Posted by: PrinceBuster21 | March 23, 2010 4:52 PM | Report abuse

Princebuster, you're right of course, but it seems to me half the guests on Fox Football Fone In say it; and they're the players, coaches, assistants, etc.

Even Sir David of Achilles says it constantly.

Posted by: JkR- | March 23, 2010 5:01 PM | Report abuse

Focus on the future folks, lets bring more friends and turn them into fans.

I know I am, I'm sure I am, United till I die. I can't wait... Molly Malone's tonight?

Goff, well done as always.

Posted by: UniteforDC | March 23, 2010 5:17 PM | Report abuse

Seems like great progress to me. I would be very interested to see how the total package compares to other leagues around the world. I think this situates MLS well to be an attractive place for up and coming players to play.

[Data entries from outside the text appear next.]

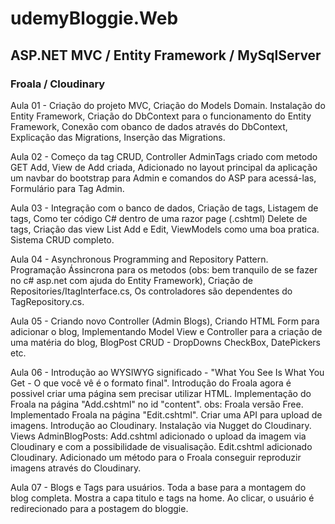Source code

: # udemyBloggie.Web
## ASP.NET MVC / Entity Framework / MySqlServer 
### Froala / Cloudinary

Aula 01 - Criação do projeto MVC,
Criação do Models Domain.
Instalação do Entity Framework,
Criação do DbContext para o funcionamento do Entity Framework,
Conexão com obanco de dados através do DbContext,
Explicação das Migrations,
Inserção das Migrations.

Aula 02 - Começo da tag CRUD,
Controller AdminTags criado com metodo GET Add,
View de Add criada,
Adicionado no layout principal da aplicação um navbar do bootstrap para Admin e comandos do ASP para acessá-las,
Formulário para Tag Admin.

Aula 03 - Integração com o banco de dados,
Criação de tags,
Listagem de tags,
Como ter código C# dentro de uma razor page (.cshtml)
Delete de tags,
Criação das view List Add e Edit,
ViewModels como uma boa pratica.
Sistema CRUD completo.

Aula 04 - Asynchronous Programming and Repository Pattern.
Programação Ássincrona para os metodos (obs: bem tranquilo de se fazer no c# asp.net com ajuda do Entity Framework),
Criação de Repositories/ItagInterface.cs,
Os controladores são dependentes do TagRepository.cs.

Aula 05 - Criando novo Controller (Admin Blogs),
Criando HTML Form para adicionar o blog,
Implementando Model View e Controller para a criação de uma matéria do blog,
BlogPost CRUD - DropDowns CheckBox, DatePickers etc.

Aula 06 - Introdução ao WYSIWYG
significado - "What You See Is What You Get - O que você vê é o formato final".
Introdução do Froala agora é possivel criar uma página sem precisar utilizar HTML.
Implementação do Froala na página "Add.cshtml" no id "content".
obs: Froala versão Free.
Implementado Froala na página "Edit.cshtml".
Criar uma API para upload de imagens.
Introdução ao Cloudinary.
Instalação via Nugget do Cloudinary.
Views AdminBlogPosts:
	Add.cshtml adicionado o upload da imagem via Cloudinary e com a possibilidade de visualisação.
	Edit.cshtml adicionado Cloudinary.
Adicionado um método para o Froala conseguir reproduzir imagens através do Cloudinary.

Aula 07 - Blogs e Tags para usuários.
Toda a base para a montagem do blog completa.
Mostra a capa titulo e tags na home.
Ao clicar, o usuário é redirecionado para a postagem do bloggie.
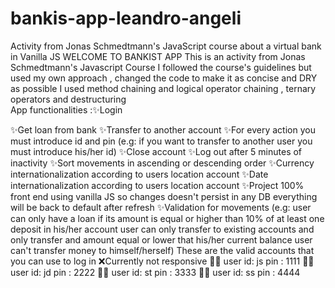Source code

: # bankis-app-leandro-angeli
Activity from Jonas Schmedtmann's JavaScript course about a virtual bank in Vanilla JS
WELCOME TO BANKIST APP 
 This is an activity from Jonas Schmedtmann's Javascript Course 
 I followed the course's guidelines but used my own approach , changed the code to make it as concise and DRY as possible I used method chaining and logical operator chaining , ternary operators and destructuring  
 App functionalities :✨Login
 
✨Get loan from bank
✨Transfer to another account
✨For every action you must introduce id and pin (e.g: if you want to transfer to another user you must introduce his/her  id)
✨Close account
✨Log out after 5 minutes of inactivity
✨Sort movements in ascending or descending order
✨Currency internationalization according to users location account
✨Date internationalization according to users location account
✨Project 100% front end using vanilla JS  so changes doesn't persist in any DB  everything will be back to default after refresh
✨Validation for  movements (e.g: user can only have a loan if its amount is  equal or higher than 10% of at least one deposit in his/her account  user can only transfer to existing accounts and only transfer and amount equal or lower that his/her current balance user can't transfer money to himself/herself) 
These are the valid accounts that you can use to log in 
❌Currently not responsive
 🙍‍♂️ user id: js pin : 1111 
 🙍‍♂️ user id: jd pin : 2222 
 🙍‍♂️ user id: st pin : 3333 
 🙍‍♂️ user id: ss pin : 4444
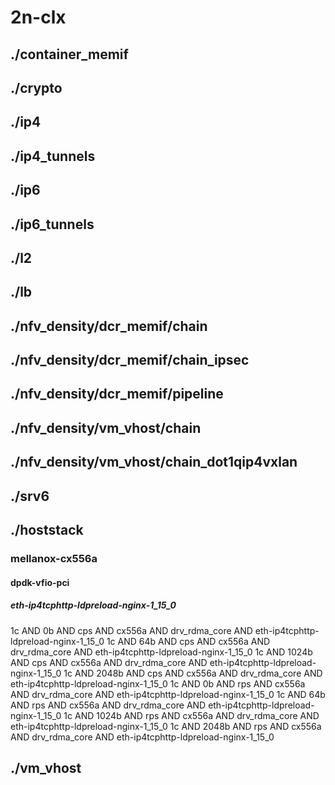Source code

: # 2n-clx
## ./container_memif
## ./crypto
## ./ip4
## ./ip4_tunnels
## ./ip6
## ./ip6_tunnels
## ./l2
## ./lb
## ./nfv_density/dcr_memif/chain
## ./nfv_density/dcr_memif/chain_ipsec
## ./nfv_density/dcr_memif/pipeline
## ./nfv_density/vm_vhost/chain
## ./nfv_density/vm_vhost/chain_dot1qip4vxlan
## ./srv6
## ./hoststack
### mellanox-cx556a
#### dpdk-vfio-pci
##### eth-ip4tcphttp-ldpreload-nginx-1_15_0
1c AND 0b AND cps AND cx556a AND drv_rdma_core AND eth-ip4tcphttp-ldpreload-nginx-1_15_0
1c AND 64b AND cps AND cx556a AND drv_rdma_core AND eth-ip4tcphttp-ldpreload-nginx-1_15_0
1c AND 1024b AND cps AND cx556a AND drv_rdma_core AND eth-ip4tcphttp-ldpreload-nginx-1_15_0
1c AND 2048b AND cps AND cx556a AND drv_rdma_core AND eth-ip4tcphttp-ldpreload-nginx-1_15_0
1c AND 0b AND rps AND cx556a AND drv_rdma_core AND eth-ip4tcphttp-ldpreload-nginx-1_15_0
1c AND 64b AND rps AND cx556a AND drv_rdma_core AND eth-ip4tcphttp-ldpreload-nginx-1_15_0
1c AND 1024b AND rps AND cx556a AND drv_rdma_core AND eth-ip4tcphttp-ldpreload-nginx-1_15_0
1c AND 2048b AND rps AND cx556a AND drv_rdma_core AND eth-ip4tcphttp-ldpreload-nginx-1_15_0
## ./vm_vhost
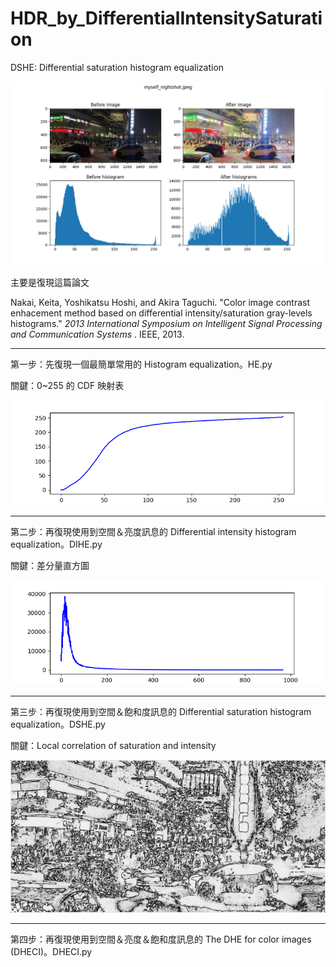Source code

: # **HDR_by_DifferentialIntensitySaturation**

DSHE: Differential saturation histogram equalization

![result](pictures/main.png)

主要是復現這篇論文

Nakai, Keita, Yoshikatsu Hoshi, and Akira Taguchi. "Color image contrast enhacement method based on differential intensity/saturation gray-levels histograms."  *2013 International Symposium on Intelligent Signal Processing and Communication Systems* . IEEE, 2013.

---

第一步：先復現一個最簡單常用的 Histogram equalization。HE.py

關鍵：0~255 的 CDF 映射表

![cdf](pictures/cdf.png)

---

第二步：再復現使用到空間＆亮度訊息的 Differential intensity histogram equalization。DIHE.py

關鍵：差分量直方圖

![diff_hist](pictures/diff_hist.png)

---

第三步：再復現使用到空間＆飽和度訊息的 Differential saturation histogram equalization。DSHE.py

關鍵：Local correlation of saturation and intensity

![local_corr](pictures/local_correlation_of_intensity_saturation.png)

---

第四步：再復現使用到空間＆亮度＆飽和度訊息的 The DHE for color images (DHECI)。DHECI.py
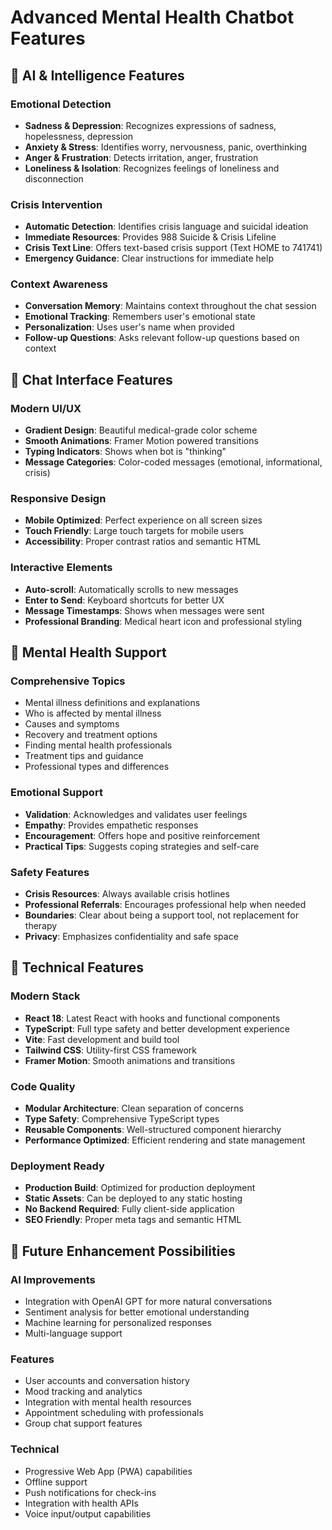 # Advanced Mental Health Chatbot Features

## 🧠 AI & Intelligence Features

### Emotional Detection
- **Sadness & Depression**: Recognizes expressions of sadness, hopelessness, depression
- **Anxiety & Stress**: Identifies worry, nervousness, panic, overthinking
- **Anger & Frustration**: Detects irritation, anger, frustration
- **Loneliness & Isolation**: Recognizes feelings of loneliness and disconnection

### Crisis Intervention
- **Automatic Detection**: Identifies crisis language and suicidal ideation
- **Immediate Resources**: Provides 988 Suicide & Crisis Lifeline
- **Crisis Text Line**: Offers text-based crisis support (Text HOME to 741741)
- **Emergency Guidance**: Clear instructions for immediate help

### Context Awareness
- **Conversation Memory**: Maintains context throughout the chat session
- **Emotional Tracking**: Remembers user's emotional state
- **Personalization**: Uses user's name when provided
- **Follow-up Questions**: Asks relevant follow-up questions based on context

## 💬 Chat Interface Features

### Modern UI/UX
- **Gradient Design**: Beautiful medical-grade color scheme
- **Smooth Animations**: Framer Motion powered transitions
- **Typing Indicators**: Shows when bot is "thinking"
- **Message Categories**: Color-coded messages (emotional, informational, crisis)

### Responsive Design
- **Mobile Optimized**: Perfect experience on all screen sizes
- **Touch Friendly**: Large touch targets for mobile users
- **Accessibility**: Proper contrast ratios and semantic HTML

### Interactive Elements
- **Auto-scroll**: Automatically scrolls to new messages
- **Enter to Send**: Keyboard shortcuts for better UX
- **Message Timestamps**: Shows when messages were sent
- **Professional Branding**: Medical heart icon and professional styling

## 🏥 Mental Health Support

### Comprehensive Topics
- Mental illness definitions and explanations
- Who is affected by mental illness
- Causes and symptoms
- Recovery and treatment options
- Finding mental health professionals
- Treatment tips and guidance
- Professional types and differences

### Emotional Support
- **Validation**: Acknowledges and validates user feelings
- **Empathy**: Provides empathetic responses
- **Encouragement**: Offers hope and positive reinforcement
- **Practical Tips**: Suggests coping strategies and self-care

### Safety Features
- **Crisis Resources**: Always available crisis hotlines
- **Professional Referrals**: Encourages professional help when needed
- **Boundaries**: Clear about being a support tool, not replacement for therapy
- **Privacy**: Emphasizes confidentiality and safe space

## 🔧 Technical Features

### Modern Stack
- **React 18**: Latest React with hooks and functional components
- **TypeScript**: Full type safety and better development experience
- **Vite**: Fast development and build tool
- **Tailwind CSS**: Utility-first CSS framework
- **Framer Motion**: Smooth animations and transitions

### Code Quality
- **Modular Architecture**: Clean separation of concerns
- **Type Safety**: Comprehensive TypeScript types
- **Reusable Components**: Well-structured component hierarchy
- **Performance Optimized**: Efficient rendering and state management

### Deployment Ready
- **Production Build**: Optimized for production deployment
- **Static Assets**: Can be deployed to any static hosting
- **No Backend Required**: Fully client-side application
- **SEO Friendly**: Proper meta tags and semantic HTML

## 🚀 Future Enhancement Possibilities

### AI Improvements
- Integration with OpenAI GPT for more natural conversations
- Sentiment analysis for better emotional understanding
- Machine learning for personalized responses
- Multi-language support

### Features
- User accounts and conversation history
- Mood tracking and analytics
- Integration with mental health resources
- Appointment scheduling with professionals
- Group chat support features

### Technical
- Progressive Web App (PWA) capabilities
- Offline support
- Push notifications for check-ins
- Integration with health APIs
- Voice input/output capabilities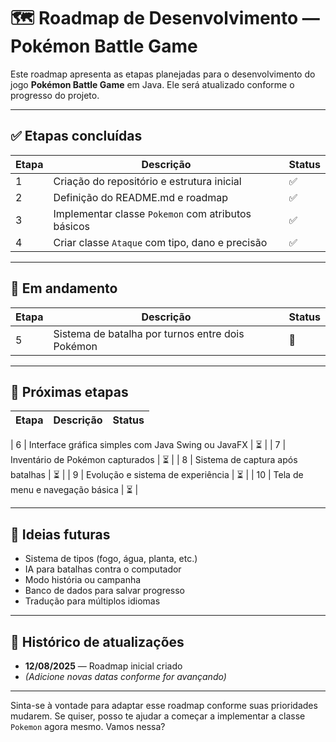 # 🗺️ Roadmap de Desenvolvimento — Pokémon Battle Game

Este roadmap apresenta as etapas planejadas para o desenvolvimento do jogo **Pokémon Battle Game** em Java. Ele será atualizado conforme o progresso do projeto.

---

## ✅ Etapas concluídas

| Etapa | Descrição | Status |
|-------|-----------|--------|
| 1 | Criação do repositório e estrutura inicial | ✅ |
| 2 | Definição do README.md e roadmap | ✅ |
| 3 | Implementar classe `Pokemon` com atributos básicos | ✅ |
| 4 | Criar classe `Ataque` com tipo, dano e precisão | ✅ |

---

## 🔄 Em andamento

| Etapa | Descrição | Status |
|-------|-----------|--------|
| 5 | Sistema de batalha por turnos entre dois Pokémon | 🔄 |

---

## 📌 Próximas etapas

| Etapa | Descrição | Status |
|-------|-----------|--------|

| 6 | Interface gráfica simples com Java Swing ou JavaFX | ⏳ |
| 7 | Inventário de Pokémon capturados | ⏳ |
| 8 | Sistema de captura após batalhas | ⏳ |
| 9 | Evolução e sistema de experiência | ⏳ |
| 10 | Tela de menu e navegação básica | ⏳ |

---

## 🧠 Ideias futuras

- Sistema de tipos (fogo, água, planta, etc.)
- IA para batalhas contra o computador
- Modo história ou campanha
- Banco de dados para salvar progresso
- Tradução para múltiplos idiomas

---

## 📅 Histórico de atualizações

- **12/08/2025** — Roadmap inicial criado
- *(Adicione novas datas conforme for avançando)*

---

Sinta-se à vontade para adaptar esse roadmap conforme suas prioridades mudarem. Se quiser, posso te ajudar a começar a implementar a classe `Pokemon` agora mesmo. Vamos nessa?
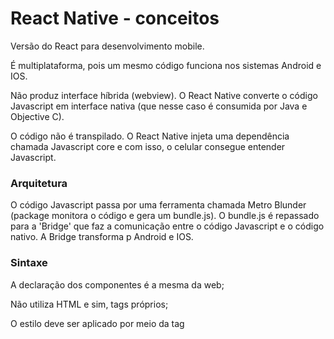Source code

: # React Native - conceitos

Versão do React para desenvolvimento mobile.

É multiplataforma, pois um mesmo código funciona nos sistemas Android e IOS.

Não produz interface híbrida (webview). O React Native converte o código Javascript em interface nativa (que nesse caso é consumida por Java e Objective C).

O código não é transpilado. O React Native injeta uma dependência chamada Javascript core e com isso, o celular consegue entender Javascript.

### Arquitetura

O código Javascript passa por uma ferramenta chamada Metro Blunder (package monitora o código e gera um bundle.js). O bundle.js é repassado para a 'Bridge' que faz a comunicação entre o código Javascript e o código nativo. A Bridge transforma p Android e IOS.

### Sintaxe

A declaração dos componentes é a mesma da web;

Não utiliza HTML e sim, tags próprios;

O estilo deve ser aplicado por meio da tag <style>

### Dependências instaladas

- Node.js;
- Yarn 1;
- JDK 8;
- Libs gŕaficas 32 bits;
- KVM

Em ~/.zshrc:

home/marcelo/zshrc

export JAVA_HOME=~/Android/Sdk
export ANDROID_HOME=~/Android/Sdk
export PATH=$PATH:$ANDROID_HOME/emulator
export PATH=$PATH:$ANDROID_HOME/tools
export PATH=$PATH:$ANDROID_HOME/tools/bin
export PATH=$PATH:$ANDROID_HOME/platform-tools

### studio.sh

comando para abrir o Android Studio

### Iniciar projeto

react-native init nome do projeto

Executando app no Dispositivo via USB

execute o comando adb devices

Se estiver escrito device ao lado do ID do dispositivo significa que ele está pronto para executar a aplicação.

### Executando app no Dispositivo via USB

Com o device no USB, escolher PTP

execute o comando adb devices, o retorno deve ser algo como:

List of devices attached
14ed2fcc device # Dispositivo físico

Após:

1 - Abra 2 janelas do seu terminal e navegue até a pasta do projeto;
2 - Na primeira janela execute react-native start --reset-cache ;
3 - Quando o processo acima começar vá para a outra janela e execute react-native run-android .

obs: Esta é uma forma de evitar o bug do bundler

### Diferenças do ReactJS

Em Ract-Native não se usa tags HTML mas sim elementos que são exportados do pacote React-Native

view = div, footer, aside, main, section, header;

text = h1, h2, h3, p, span, strong

Os elementos do React Native:

- não possuem valor semântico (significado);
- não possuem estilização própria;
- Todos os elementos/componentes possuem por padrão, 'display: flex'.

Para estilização usa-se o StyleSheet que é um objeto e é importado do React-Native.

A parte do CSS é criado como código Javascript. Não se cria arquivo CSS.

Não há herança de estilos. É necessário usar um estilo para cada tag.

StatusBar - para estilizar especificamente a barra de status.

### BaseURL

import axios

Para conectar o dispositivo com o [localhost](http://localhost) (API local):

- IOS com Emulador: localhost
- IOS físico: IP da máquina
- Android com Emulador: [localhost](http://localhost) com adb devices na opção reverse

    ex. adb reverse tcp:3333 tcp:3333 (nesse caso, a porta 3333 da máquina vai ser redirecionada para a porta 3333 do emulador

- Android com Emulador do Android Studio: 10.0.2.2
- Android com Emulador Genymotion: 10.0.3.2
- Android físico: IP da máquina

IP máquina no linux

executar ip addr show no terminal

meu IP 192.168.0.12/24

### Console.log

chacoalhar o dispositivo físico → debug → inspect no browser

### Lista e scroll

import from react-native a ScrollView e usar como tag no lugar da view.

Com isso não é possível ter justify-content nem align-items

ou

FlatList - componente performático para listas. É melhor para listas grandes pois só mostra em tela oq está visível. A FlatList ocupa o máximo de espaço possível;

### Outros

- SafeAreaView - elementos só ocupam a área visível da aplicação;
- Button - tem estilização própria de acordo com a plataforma;
- Touchable - dá p fazer estilização do zero;
- onPress - o mesmo que onClick por não ter mouse;

### EsLint & Prettier

yarn add eslint -D

yarn eslint —init

yarn add -D eslint-plugin-react@^7.19.0 @typescript-eslint/eslint-plugin@latest eslint-config-airbnb@latest eslint-plugin-import@^2.20.1 eslint-plugin-jsx-a11y@^6.2.3 eslint-plugin-react-hooks@^2.5.0 @typescript-eslint/parser@latest

yarn add prettier eslint-config-prettier eslint-plugin-prettier -D

yarn add eslint-import-resolver-typescript -D

### Styled components

yarn add styled-components

yarn add @types/styled-components -D

import styled from 'styled-components/native'

ex. export const Container = styled.View``;

### Rotas com React Navigation

docs p instalação: sempre verificar pq há muitas atualizações

[React Navigation](https://reactnavigation.org/docs/getting-started)

yarn add @react-navigation/native

yarn add react-native-reanimated react-native-gesture-handler react-native-screens react-native-safe-area-context @react-native-community/masked-view

Tanto p Android e IOS: To finalize installation of react-native-gesture-handler, add the following at the top (make sure it's at the top and there's nothing else before it) of your entry file, such as index.js or App.js:

Fazer este import no primeiro arquivo da aplicação e bem no início ex. em App.tsx

import 'react-native-gesture-handler';

import { NavigationContainer } que deve ficar em volta de toda aplicação

instalar navigation stack:

npm install @react-navigation/stack

Faz a navegação em pilhas, com botões, tabas, abas, etc

 yarn adnroid para fazer as dependências funcionar

Faz uma navegação para a parte de autenticação e outra só p a parte do aplicativo

URL no native é escondida - deep linking. Então não há caminho,. A rota é acessada via nome e não via endereço

Quando cria um stackNavigator createStackNavigator ele cria automaticamente um Header que é customizável. Não é obrigatório o uso dele

Se não quiser usá-lo, passar configurações dentro do Auth.Navigator

### Densidade de pixels

Os dispositivos mobile tem aumentam ou diminuem a quantidade de pixels de forma automática. Por isso é importante exportar imagens do mock em 3 tamanhos diferentes. Por ex. se colocar 100 no código, p o usuário isso pode contar como 300. Daí o dispositivo carrega a imagem ideal.

Para imagens, import { Image } from react-native




<img alt="GoStack" src="https://storage.googleapis.com/golden-wind/bootcamp-gostack/header-desafios.png" />

<h3 align="center">
  Desafio 04: Conceitos do React Native
</h3>

<blockquote align="center">“Sucesso não é o resultado de um jogo, mas o destino de uma jornada”!</blockquote>

<p align="center">
  <img alt="GitHub language count" src="https://img.shields.io/github/languages/count/rocketseat/bootcamp-gostack-desafios?color=%2304D361">

  <a href="https://rocketseat.com.br">
    <img alt="Made by Rocketseat" src="https://img.shields.io/badge/made%20by-Rocketseat-%2304D361">
  </a>

  <img alt="License" src="https://img.shields.io/badge/license-MIT-%2304D361">

  <a href="https://github.com/Rocketseat/bootcamp-gostack-desafios/stargazers">
    <img alt="Stargazers" src="https://img.shields.io/github/stars/rocketseat/bootcamp-gostack-desafios?style=social">
  </a>
</p>

<p align="center">
  <a href="#rocket-sobre-o-desafio">Sobre o desafio</a>&nbsp;&nbsp;&nbsp;|&nbsp;&nbsp;&nbsp;
  <a href="#calendar-entrega">Entrega</a>&nbsp;&nbsp;&nbsp;|&nbsp;&nbsp;&nbsp;
  <a href="#memo-licença">Licença</a>
</p>

## :rocket: Sobre o desafio

Nesse desafio, você deve criar uma aplicação para treinar o que você aprendeu até agora no React Native!

Agora você deve continuar desenvolvendo a aplicação que irá armazenar repositórios do seu portfólio, que você já desenvolveu o backend utilizando o Node.js, e no último desafio em ReactJS.

### Template da aplicação

Para te ajudar nesse desafio, criamos para você um modelo que você deve utilizar como um template do Github.

O template está disponível na seguinte url: **[Acessar Template](https://github.com/Rocketseat/gostack-template-conceitos-react-native)**

**Dica**: Caso não saiba utilizar repositórios do Github como template, temos um guia em **[nosso FAQ](https://github.com/Rocketseat/bootcamp-gostack-desafios/tree/master/faq-desafios).**

Agora navegue até a pasta criada e abra no Visual Studio Code, execute o comando `yarn` no seu terminal para instalar todas as dependências e já estará pronto para iniciar.

**Atenção**: Caso você esteja emulando no iOS, na pasta do seu projeto navegue até a pasta ios executando o comando `cd ios` e depois execute `pod install` para instalar todas as dependências para o iOS.

### Funcionalidades da aplicação

Agora que você já está com o template clonado, e pronto para continuar, você deve abrir o arquivo **src/App.js**, e completar onde não possui código com o código para atingir os objetivos de cada funcionalidade.

- **`Listar os repositórios da sua API`**: Deve ser capaz de criar uma lista de todos os repositórios que estão cadastrados na sua API com os campos **title**, **techs** e número de curtidas seguindo o padrão `${repository.likes} curtidas`, apenas alterando o número para ser dinâmico.

- **`Curtir um repositório listado da API`**: Deve ser capaz de curtir um item na sua API através de um botão com o texto **Curtir** e deve atualizar o número de likes na listagem no mobile.

### Específicação dos testes

Em cada teste, tem uma breve descrição no que sua aplicação deve cumprir para que o teste passe.

Caso você tenha dúvidas quanto ao que são os testes, e como interpretá-los, dé uma olhada em **[nosso FAQ](https://github.com/Rocketseat/bootcamp-gostack-desafios/tree/master/faq-desafios).**

Para esse desafio temos os seguintes testes:

- **`should add a like to the like counter of the repository`**: Para que esse teste passe, sua aplicação deve permitir ao clicar no botão `Curtir`, um like seja adicionado ao repositório listado, e que essa atualização possa ser visualizada na tela.

## :calendar: Entrega

Esse desafio deve ser entregue a partir da plataforma Skylab, envie o link do repositório que você fez suas alterações. Após concluir o desafio, fazer um post no Linkedin e postar o código no Github é uma boa forma de demonstrar seus conhecimentos e esforços para evoluir na sua carreira para oportunidades futuras.

## :memo: Licença

Esse projeto está sob a licença MIT. Veja o arquivo [LICENSE](LICENSE) para mais detalhes.

---

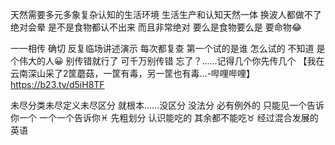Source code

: 天然需要多元多象复杂认知的生活环境
生活生产和认知天然一体 换波人都做不了
绝对会晕 是不是食物都认不出来
而且非常绝对 要么是食物要么是 要命物😂

一一相传 确切 反复临场讲述演示 每次都复查
第一个试的是谁 怎么试的 不知道 是个伟大的人😀
别传错就行了 可千万别传错
忘了？……记得几个你先传几个
【我在云南深山采了2筐蘑菇，一筐有毒，另一筐也有毒…-哔哩哔哩】 https://b23.tv/d5iH8TF

未尽分类未尽定义未尽区分
就根本……没区分 没法分 必有例外的
只能见一个告诉你一个 一个一个告诉你♓︎
先粗划分 认识能吃的 其余都不能吃♉︎
经过混合发展的 英语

Owners may be "losing money" on the final net income reported, but I think their teams and the franchise as a whole is increasing in value significantly. That is what these owners are really about, building a long term business.

In terms of a DCU stadium, could DC pay to construct the stadium at the RFK site (infrastructure already in place) and then control all revenues? No money out of DC city government pocket, good upside for DCU.

Posted by: SeanWG | March 23, 2010 5:33 PM | Report abuse

Its not perfect but the players got most of what they wanted. Just to think a couple of years ago minimum salary the minimum salary was $12,500.

Posted by: TheJim1 | March 23, 2010 2:22 PM
_________________________________________

Doesn't the $12,500 figure pertain to developmental players, whereas the $34,000 is the minimum for senior roster members? Does the new CBA say anything about pay for developmental players, and if so, what?

Posted by: universityandpark | March 23, 2010 6:11 PM | Report abuse

Steve wrote that the will be no developmental status. League minimum is $40K. Andy Najar is about to feel very, very, rich. However, the government has ways of helping him get over that feeling.

Posted by: I-270Exit1 | March 23, 2010 6:41 PM | Report abuse

Or am I misunderstanding something here?

Posted by: christopher_a_metzler | March 23, 2010 2:32 PM
--------------------------------------------------

You're missing the basics of math. The league is agreeing to a 10% rise on the lowest salaries -- over the median salary level for now, though that may eventually change as the cap keeps going up and top salaries with it. The cap increase is a smaller percentage, but it's a percentage of a much bigger number. Moreover, as the cap level keeps getting higher each year, the number that percentage represents gets correspondingly larger too.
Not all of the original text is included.